Every line from the one with "2. HTML 1 tuần" to the end of the entries, both included, is to be copied exactly; the other lines stay out.

[[ MATERIALS PROVIDED open ]]

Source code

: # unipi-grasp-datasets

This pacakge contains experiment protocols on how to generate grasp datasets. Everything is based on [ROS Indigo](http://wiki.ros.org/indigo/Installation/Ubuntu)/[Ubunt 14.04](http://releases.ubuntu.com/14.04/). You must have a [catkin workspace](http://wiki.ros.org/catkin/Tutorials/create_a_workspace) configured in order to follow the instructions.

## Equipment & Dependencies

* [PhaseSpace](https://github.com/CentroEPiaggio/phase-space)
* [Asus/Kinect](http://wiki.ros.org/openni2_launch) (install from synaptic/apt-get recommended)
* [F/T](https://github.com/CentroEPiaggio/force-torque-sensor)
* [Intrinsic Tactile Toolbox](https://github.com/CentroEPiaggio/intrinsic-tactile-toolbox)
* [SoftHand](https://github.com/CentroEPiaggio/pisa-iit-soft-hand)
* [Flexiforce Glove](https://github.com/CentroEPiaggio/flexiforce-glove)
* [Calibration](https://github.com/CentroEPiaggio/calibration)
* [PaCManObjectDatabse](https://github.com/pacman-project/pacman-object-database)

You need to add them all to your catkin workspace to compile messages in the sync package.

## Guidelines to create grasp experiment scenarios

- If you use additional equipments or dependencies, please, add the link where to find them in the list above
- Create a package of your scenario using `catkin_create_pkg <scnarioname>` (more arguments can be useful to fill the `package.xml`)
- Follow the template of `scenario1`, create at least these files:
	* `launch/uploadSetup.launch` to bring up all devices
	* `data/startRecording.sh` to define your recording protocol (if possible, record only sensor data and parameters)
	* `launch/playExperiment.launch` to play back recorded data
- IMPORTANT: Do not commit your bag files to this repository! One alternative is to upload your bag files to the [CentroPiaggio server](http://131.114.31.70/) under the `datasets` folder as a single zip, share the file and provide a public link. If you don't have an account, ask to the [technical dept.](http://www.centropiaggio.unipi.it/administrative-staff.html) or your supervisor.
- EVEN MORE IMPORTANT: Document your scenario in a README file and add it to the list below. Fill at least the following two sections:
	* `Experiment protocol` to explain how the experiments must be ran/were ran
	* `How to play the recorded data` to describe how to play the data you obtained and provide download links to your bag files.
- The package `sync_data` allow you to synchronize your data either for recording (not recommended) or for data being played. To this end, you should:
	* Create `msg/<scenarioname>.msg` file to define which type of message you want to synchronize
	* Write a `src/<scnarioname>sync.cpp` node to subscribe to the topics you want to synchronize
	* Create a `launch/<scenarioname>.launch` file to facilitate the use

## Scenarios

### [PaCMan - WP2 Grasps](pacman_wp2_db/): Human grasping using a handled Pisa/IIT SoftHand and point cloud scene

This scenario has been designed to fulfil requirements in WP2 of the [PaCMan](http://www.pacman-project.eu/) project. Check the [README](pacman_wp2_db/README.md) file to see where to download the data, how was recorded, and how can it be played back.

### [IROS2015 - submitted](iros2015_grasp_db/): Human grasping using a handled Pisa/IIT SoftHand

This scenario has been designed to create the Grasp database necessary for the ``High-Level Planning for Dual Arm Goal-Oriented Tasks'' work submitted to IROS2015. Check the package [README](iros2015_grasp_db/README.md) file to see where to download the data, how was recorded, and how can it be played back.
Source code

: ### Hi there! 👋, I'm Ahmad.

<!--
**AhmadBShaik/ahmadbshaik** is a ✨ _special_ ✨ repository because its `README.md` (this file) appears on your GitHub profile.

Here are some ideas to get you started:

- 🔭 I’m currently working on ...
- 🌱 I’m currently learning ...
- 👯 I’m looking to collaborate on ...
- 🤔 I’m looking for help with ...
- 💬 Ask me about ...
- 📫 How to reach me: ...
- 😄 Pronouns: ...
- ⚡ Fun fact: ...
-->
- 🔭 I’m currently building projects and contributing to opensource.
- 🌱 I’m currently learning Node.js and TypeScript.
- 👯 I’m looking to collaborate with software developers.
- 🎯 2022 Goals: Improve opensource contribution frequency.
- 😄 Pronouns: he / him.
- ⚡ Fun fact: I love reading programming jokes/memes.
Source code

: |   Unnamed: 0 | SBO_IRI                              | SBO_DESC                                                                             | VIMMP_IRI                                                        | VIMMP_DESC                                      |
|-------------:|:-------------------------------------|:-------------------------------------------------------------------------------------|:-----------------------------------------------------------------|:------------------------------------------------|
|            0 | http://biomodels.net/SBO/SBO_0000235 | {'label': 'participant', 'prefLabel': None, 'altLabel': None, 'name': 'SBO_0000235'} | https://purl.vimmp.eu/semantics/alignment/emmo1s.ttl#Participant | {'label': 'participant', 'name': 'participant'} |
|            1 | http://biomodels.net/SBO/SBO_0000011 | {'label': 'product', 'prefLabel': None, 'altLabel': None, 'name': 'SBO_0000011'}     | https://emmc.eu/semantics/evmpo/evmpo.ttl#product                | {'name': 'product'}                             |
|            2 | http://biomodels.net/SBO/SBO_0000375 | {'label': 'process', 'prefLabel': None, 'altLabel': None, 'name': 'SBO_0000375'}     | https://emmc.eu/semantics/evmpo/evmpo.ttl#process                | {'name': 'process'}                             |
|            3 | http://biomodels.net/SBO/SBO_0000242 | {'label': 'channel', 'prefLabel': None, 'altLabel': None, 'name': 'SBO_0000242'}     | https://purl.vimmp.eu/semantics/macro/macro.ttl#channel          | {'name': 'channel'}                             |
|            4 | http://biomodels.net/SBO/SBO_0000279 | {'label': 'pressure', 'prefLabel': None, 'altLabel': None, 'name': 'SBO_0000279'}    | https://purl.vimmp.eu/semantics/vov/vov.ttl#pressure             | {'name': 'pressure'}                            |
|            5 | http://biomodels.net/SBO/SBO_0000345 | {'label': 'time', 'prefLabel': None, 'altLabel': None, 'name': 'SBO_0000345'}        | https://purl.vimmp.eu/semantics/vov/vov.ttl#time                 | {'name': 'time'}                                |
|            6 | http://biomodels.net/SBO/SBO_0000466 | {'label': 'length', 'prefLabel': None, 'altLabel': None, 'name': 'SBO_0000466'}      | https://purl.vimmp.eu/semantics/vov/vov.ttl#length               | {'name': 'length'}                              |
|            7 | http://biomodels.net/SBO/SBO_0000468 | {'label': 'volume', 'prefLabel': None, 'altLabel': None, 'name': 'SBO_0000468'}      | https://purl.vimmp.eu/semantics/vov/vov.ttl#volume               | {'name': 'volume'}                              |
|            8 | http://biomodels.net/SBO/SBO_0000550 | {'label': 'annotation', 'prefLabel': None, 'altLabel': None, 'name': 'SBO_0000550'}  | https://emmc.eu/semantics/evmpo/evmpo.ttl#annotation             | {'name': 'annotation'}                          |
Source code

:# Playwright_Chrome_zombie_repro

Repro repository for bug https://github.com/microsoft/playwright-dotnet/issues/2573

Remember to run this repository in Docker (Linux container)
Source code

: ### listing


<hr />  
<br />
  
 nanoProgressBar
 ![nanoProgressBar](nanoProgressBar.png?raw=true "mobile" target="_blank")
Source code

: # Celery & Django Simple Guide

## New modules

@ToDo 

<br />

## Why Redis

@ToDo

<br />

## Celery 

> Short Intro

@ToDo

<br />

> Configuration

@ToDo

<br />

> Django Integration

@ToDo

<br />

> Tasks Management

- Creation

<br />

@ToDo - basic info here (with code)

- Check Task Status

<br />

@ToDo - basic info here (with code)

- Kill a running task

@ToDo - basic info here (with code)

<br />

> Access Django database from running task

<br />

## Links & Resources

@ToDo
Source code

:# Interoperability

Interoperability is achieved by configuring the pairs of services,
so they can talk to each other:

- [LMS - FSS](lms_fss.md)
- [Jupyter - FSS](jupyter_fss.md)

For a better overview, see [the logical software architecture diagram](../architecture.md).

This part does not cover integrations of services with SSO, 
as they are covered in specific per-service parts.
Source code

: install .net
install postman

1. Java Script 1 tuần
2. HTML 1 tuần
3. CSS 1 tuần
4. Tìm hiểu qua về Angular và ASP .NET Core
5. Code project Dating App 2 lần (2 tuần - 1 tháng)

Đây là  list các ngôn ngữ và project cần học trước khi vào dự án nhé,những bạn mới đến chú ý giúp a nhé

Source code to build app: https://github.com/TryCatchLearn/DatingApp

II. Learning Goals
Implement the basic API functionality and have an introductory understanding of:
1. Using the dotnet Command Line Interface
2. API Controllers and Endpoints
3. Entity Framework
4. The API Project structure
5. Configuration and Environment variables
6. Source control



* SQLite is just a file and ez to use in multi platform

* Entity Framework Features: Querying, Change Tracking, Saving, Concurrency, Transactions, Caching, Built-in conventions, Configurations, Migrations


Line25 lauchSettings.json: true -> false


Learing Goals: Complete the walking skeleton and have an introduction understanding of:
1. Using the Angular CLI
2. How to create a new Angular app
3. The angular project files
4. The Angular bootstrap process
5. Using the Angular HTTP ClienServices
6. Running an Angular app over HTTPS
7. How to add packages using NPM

[[ MATERIALS PROVIDED closed ]]

» RESPONSE BOX:
2. HTML 1 tuần
3. CSS 1 tuần
4. Tìm hiểu qua về Angular và ASP .NET Core
5. Code project Dating App 2 lần (2 tuần - 1 tháng)

Đây là  list các ngôn ngữ và project cần học trước khi vào dự án nhé,những bạn mới đến chú ý giúp a nhé

Source code to build app: https://github.com/TryCatchLearn/DatingApp

II. Learning Goals
Implement the basic API functionality and have an introductory understanding of:
1. Using the dotnet Command Line Interface
2. API Controllers and Endpoints
3. Entity Framework
4. The API Project structure
5. Configuration and Environment variables
6. Source control



* SQLite is just a file and ez to use in multi platform

* Entity Framework Features: Querying, Change Tracking, Saving, Concurrency, Transactions, Caching, Built-in conventions, Configurations, Migrations


Line25 lauchSettings.json: true -> false


Learing Goals: Complete the walking skeleton and have an introduction understanding of:
1. Using the Angular CLI
2. How to create a new Angular app
3. The angular project files
4. The Angular bootstrap process
5. Using the Angular HTTP ClienServices
6. Running an Angular app over HTTPS
7. How to add packages using NPM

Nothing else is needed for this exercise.